◆ REQUIRED WORK
Check every line below for the word "date" and give only the number of lines where it appears.

[Records from a dataset]

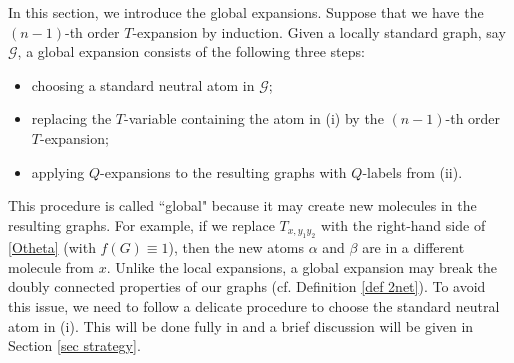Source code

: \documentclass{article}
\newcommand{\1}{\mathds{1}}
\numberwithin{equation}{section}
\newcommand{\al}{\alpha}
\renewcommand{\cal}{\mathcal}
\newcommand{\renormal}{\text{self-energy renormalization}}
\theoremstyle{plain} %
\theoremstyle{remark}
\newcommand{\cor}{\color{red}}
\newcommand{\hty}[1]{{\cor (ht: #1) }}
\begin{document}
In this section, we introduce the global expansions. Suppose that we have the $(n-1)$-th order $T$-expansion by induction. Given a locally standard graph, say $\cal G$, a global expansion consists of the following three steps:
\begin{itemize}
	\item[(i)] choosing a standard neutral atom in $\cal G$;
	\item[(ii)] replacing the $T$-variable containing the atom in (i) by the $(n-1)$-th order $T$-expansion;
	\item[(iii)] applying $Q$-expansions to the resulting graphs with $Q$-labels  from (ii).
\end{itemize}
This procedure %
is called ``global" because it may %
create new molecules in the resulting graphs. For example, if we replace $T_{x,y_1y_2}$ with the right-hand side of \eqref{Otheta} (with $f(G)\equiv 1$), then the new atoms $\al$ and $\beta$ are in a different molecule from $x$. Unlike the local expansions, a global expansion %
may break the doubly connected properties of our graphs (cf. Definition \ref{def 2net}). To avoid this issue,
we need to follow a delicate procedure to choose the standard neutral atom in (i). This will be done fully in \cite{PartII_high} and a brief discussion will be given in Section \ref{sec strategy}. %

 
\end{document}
==
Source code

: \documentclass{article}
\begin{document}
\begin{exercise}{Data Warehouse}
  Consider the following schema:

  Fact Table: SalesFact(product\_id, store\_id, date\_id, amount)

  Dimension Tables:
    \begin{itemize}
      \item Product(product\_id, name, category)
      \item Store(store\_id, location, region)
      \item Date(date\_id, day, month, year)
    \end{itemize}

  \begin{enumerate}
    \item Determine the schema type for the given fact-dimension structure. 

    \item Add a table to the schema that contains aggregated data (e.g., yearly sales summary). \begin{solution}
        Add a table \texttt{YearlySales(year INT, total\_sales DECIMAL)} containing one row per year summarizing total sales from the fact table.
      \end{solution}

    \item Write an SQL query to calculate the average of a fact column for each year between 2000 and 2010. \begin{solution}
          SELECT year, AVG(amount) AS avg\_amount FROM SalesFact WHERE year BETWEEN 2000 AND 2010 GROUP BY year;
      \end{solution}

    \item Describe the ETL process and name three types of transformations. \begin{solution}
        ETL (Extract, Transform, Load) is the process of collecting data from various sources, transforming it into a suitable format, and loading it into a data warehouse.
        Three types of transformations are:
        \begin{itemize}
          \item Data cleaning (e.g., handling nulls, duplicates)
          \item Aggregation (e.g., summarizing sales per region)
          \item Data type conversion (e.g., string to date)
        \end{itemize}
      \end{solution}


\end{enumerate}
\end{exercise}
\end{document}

◆ SOLUTION TO THIS PROBLEM
3